Conta-me uma História
Vivemos atualmente um tempo diferente. Um tempo em que não se pode sair à rua. Um tempo em que não se podem dar beijos ou oferecer abraços. Vivemos atualmente um tempo em que os idosos devem e merecem ser protegidos mais do que nunca. Vivemos um tempo em que todas as atividades necessitam de ser repensadas para que, mesmo com as limitações do momento, os mais idosos possam desfrutar de momentos lúdicos e que acima de tudo lhes traga recordações dos tempos passados. Assim, os utentes do Centro Social Paroquial de Afife tem recordado alguns momentos das suas vidas, à medida que vão ouvindo as várias histórias que lhes são contadas no momento “Conta-me uma história”. Esta semana o CSPA partilha com o Planeta dos Avós uma dessas mesmas histórias, baseadas em factos reais, que os utentes tiveram a oportunidade de ouvir.
O sonho de menino
Ricardo era um menino rebelde. Gostava muito de fazer as suas brincadeiras. Na escola o que mais gostava de fazer era jogar à bola com os outros miúdos…
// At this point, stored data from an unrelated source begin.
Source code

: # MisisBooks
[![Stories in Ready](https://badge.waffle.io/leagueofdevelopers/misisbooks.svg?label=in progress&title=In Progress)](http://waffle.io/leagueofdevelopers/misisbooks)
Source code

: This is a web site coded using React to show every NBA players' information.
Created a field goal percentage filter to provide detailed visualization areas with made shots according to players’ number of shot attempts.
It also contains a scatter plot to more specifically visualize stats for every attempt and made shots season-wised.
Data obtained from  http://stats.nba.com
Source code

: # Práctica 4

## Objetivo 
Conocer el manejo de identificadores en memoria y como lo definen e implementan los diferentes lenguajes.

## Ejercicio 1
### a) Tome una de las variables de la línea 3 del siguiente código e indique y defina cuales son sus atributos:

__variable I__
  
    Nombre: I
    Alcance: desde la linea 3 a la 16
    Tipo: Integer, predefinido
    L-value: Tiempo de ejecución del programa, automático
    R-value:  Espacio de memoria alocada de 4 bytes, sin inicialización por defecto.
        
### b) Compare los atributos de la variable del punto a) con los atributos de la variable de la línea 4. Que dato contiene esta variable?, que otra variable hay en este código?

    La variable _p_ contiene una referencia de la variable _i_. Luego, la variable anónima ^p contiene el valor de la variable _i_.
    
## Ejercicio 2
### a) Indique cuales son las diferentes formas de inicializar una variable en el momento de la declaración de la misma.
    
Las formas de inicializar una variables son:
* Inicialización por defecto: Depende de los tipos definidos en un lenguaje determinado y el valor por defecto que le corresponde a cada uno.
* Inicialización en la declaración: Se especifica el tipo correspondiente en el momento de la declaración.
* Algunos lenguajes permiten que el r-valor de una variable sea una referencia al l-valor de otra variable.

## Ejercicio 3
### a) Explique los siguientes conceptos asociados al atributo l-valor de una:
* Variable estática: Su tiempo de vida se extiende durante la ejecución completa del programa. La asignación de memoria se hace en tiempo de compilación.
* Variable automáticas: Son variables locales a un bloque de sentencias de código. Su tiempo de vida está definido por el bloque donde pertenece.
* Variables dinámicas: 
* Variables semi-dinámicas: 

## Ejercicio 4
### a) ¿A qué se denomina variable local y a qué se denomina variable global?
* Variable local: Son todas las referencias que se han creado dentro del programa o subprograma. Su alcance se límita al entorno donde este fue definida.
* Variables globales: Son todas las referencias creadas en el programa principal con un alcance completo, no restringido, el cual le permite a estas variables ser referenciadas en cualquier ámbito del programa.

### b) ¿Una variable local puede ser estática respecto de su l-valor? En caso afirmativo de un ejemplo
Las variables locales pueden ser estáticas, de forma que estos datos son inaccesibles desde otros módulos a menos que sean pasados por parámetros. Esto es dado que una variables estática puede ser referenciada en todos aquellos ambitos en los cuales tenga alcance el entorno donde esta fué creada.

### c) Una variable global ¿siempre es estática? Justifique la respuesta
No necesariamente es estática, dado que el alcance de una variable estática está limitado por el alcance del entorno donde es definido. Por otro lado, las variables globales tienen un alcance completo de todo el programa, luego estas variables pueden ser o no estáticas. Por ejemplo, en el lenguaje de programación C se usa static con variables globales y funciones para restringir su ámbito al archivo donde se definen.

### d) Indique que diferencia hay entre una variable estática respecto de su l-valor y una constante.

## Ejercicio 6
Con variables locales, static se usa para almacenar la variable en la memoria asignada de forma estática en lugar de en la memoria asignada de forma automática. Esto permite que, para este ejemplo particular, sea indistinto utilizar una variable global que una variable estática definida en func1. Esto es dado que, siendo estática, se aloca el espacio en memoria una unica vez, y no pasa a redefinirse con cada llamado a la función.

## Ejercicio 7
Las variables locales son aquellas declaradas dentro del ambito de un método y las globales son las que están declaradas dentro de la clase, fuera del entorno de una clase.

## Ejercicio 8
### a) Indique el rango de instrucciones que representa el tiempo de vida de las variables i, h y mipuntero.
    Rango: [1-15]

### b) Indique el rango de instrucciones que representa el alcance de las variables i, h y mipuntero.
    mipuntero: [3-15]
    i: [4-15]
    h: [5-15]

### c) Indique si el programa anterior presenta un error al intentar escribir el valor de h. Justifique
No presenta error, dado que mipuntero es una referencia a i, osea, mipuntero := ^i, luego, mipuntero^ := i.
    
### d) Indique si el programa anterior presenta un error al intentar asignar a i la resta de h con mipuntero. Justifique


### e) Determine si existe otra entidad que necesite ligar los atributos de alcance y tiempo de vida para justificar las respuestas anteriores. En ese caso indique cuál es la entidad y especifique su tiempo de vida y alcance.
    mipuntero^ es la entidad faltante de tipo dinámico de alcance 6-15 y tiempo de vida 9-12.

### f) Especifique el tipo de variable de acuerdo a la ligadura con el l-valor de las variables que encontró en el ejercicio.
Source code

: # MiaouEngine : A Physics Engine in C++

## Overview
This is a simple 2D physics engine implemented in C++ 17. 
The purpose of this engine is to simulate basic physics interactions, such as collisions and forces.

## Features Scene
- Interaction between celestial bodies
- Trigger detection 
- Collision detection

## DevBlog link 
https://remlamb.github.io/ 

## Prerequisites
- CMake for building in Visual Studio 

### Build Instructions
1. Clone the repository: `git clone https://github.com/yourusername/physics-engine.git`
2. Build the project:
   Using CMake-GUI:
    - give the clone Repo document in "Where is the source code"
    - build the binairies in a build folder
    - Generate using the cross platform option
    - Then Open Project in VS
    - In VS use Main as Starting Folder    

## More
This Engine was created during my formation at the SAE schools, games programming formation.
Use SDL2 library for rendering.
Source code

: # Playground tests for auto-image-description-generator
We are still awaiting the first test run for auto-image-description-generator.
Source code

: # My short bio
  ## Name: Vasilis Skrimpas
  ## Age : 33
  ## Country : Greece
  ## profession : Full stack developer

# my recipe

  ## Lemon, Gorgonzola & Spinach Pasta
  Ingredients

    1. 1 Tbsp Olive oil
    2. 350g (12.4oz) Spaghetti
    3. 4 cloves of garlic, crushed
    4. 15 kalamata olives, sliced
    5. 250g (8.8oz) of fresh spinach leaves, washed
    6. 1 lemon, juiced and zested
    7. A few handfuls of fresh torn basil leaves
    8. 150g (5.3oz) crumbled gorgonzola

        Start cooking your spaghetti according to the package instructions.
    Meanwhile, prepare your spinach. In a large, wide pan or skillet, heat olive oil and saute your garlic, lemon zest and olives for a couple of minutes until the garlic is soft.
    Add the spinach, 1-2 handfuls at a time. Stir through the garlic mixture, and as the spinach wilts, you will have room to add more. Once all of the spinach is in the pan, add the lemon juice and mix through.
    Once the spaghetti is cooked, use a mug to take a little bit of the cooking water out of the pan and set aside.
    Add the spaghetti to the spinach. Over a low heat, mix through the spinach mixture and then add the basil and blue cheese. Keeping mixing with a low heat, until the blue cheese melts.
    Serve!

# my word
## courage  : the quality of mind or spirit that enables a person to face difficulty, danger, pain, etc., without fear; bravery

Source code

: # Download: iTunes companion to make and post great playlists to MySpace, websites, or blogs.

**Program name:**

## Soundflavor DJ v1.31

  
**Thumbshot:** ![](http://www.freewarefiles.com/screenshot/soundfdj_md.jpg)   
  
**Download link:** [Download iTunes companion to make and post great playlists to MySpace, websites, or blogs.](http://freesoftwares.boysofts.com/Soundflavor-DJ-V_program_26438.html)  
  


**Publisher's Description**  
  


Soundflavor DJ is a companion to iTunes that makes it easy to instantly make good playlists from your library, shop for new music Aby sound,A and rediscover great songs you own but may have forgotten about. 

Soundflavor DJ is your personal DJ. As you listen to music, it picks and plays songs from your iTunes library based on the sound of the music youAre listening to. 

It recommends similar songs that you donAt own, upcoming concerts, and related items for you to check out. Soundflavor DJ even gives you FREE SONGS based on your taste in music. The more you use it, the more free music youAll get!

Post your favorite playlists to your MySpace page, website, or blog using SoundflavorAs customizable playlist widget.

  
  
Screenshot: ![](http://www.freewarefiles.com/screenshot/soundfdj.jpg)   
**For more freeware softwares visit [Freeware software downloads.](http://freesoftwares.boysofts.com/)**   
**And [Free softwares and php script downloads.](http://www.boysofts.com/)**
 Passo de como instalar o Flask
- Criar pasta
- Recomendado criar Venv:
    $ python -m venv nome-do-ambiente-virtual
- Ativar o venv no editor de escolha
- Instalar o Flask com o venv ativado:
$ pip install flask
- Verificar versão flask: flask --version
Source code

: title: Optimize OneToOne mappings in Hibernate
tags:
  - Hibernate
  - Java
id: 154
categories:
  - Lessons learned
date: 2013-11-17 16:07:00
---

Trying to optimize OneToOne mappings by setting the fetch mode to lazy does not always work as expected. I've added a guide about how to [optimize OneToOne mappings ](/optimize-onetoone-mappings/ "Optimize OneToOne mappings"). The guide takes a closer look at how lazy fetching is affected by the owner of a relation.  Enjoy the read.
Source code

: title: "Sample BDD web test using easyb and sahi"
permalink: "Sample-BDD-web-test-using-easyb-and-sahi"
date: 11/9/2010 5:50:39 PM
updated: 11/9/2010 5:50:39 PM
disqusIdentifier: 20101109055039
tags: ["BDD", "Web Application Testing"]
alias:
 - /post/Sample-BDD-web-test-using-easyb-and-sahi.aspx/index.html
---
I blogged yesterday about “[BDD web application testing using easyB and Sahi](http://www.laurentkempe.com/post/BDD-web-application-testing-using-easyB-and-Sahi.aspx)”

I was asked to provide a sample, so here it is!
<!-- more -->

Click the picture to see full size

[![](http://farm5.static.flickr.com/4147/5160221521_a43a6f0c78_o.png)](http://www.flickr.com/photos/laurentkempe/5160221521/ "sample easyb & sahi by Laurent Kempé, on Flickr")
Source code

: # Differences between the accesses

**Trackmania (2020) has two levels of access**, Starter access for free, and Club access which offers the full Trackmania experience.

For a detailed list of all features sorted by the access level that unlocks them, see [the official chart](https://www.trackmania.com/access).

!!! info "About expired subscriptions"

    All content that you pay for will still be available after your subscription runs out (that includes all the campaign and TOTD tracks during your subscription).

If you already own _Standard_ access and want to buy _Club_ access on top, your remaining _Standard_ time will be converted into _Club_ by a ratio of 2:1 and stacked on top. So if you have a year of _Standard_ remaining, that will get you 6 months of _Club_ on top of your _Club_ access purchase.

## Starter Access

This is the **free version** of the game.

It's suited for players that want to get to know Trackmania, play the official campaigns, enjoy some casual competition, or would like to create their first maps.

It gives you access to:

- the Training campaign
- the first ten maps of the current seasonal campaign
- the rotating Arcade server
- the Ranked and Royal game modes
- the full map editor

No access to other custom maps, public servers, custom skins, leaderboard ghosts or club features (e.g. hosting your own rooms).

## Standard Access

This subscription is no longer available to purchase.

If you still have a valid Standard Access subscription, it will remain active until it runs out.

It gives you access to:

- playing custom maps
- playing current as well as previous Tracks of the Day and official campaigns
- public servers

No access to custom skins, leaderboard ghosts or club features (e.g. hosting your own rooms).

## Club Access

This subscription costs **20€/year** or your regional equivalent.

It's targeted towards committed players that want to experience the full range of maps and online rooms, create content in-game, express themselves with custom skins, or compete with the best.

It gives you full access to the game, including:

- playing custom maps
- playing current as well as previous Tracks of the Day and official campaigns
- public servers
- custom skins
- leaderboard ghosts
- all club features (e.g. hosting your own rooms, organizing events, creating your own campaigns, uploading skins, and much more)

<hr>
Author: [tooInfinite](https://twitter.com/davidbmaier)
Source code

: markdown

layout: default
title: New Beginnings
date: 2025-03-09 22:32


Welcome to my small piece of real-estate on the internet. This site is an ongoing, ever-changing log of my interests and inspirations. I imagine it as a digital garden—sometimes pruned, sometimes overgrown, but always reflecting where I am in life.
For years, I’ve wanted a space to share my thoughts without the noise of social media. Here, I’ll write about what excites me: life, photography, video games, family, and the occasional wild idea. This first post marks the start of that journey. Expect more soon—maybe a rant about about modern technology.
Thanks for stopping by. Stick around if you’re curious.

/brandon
Passava horas no intervalo, esquecendo-se por vezes de ir para as aulas. Faltava várias vezes, ou chegava atrasado porque adorava gritar golo! Marcava muitos, mas a bola em vez de entrar na baliza, entrava pelas janelas da sala de aula.
Quando isso acontecia, Ricardo dizia entusiasmado:
– Heya, grande golaço!
Mas depois, tinha de correr para a professora não o apanhar… Usava uma régua grande e grossa, pesada, que deixava nas mãos um grande vermelhão. Pumba uma, pumba duas… à
terceira, Ricardo armado em espertinho retirou a mão e a professora, em vez de lhe acertar, deu em cheio no seu próprio joelho…
Afinal, não tenha sido tão esperto como deveria, porque em vez de três levou vinte palmadas! Às vezes levava também com uma cana na cabeça, quando estava em frente ao velho
quadro de lousa no início da sala e não acertava nos problemas.
Uma altura faltou à escola para ir ao rio com os colegas…
Passou um dia maravilhoso. De manhã, preparou as coisas para a escola. Na verdade, não colocou os lápis nem o caderno que ia na mochila, mas sim uma toalha. Brincou muito no
rio, jogou à bola, deu uns mergulhos, e comeu um pãozito que trouxera de casa para lanchar.
No final do dia, quando voltou a casa, a mãe já estava sentava à sua espera.
– Posso saber onde é que o menino esteve?
– Fui à escola minha mãe – Respondeu Ricardo, mudando completamente de expressão
facial.
– Ainda por cima, faltas à escola e mentes! Achavas que eu não ia saber… a tua
professora falou e disse-me que não foste…Porque é que faltaste? – Diz a mãe, com ar irritado, com a face um pouco vermelha.
– Apeteceu-me minha mãe.
Apanhou a maior porrada da sua vida! Foi assim que se tornou um homem. Aos 14
anitos começou a trabalhar, a ganhar o seu próprio dinheiro que dava à mãe para a comida e para a mesada. Todos os dias se levantava cedo. Trabalhava nas obras, aprendendo com quem sabia da arte. Mas, Ricardo tinha um sonho… ter uma motinha…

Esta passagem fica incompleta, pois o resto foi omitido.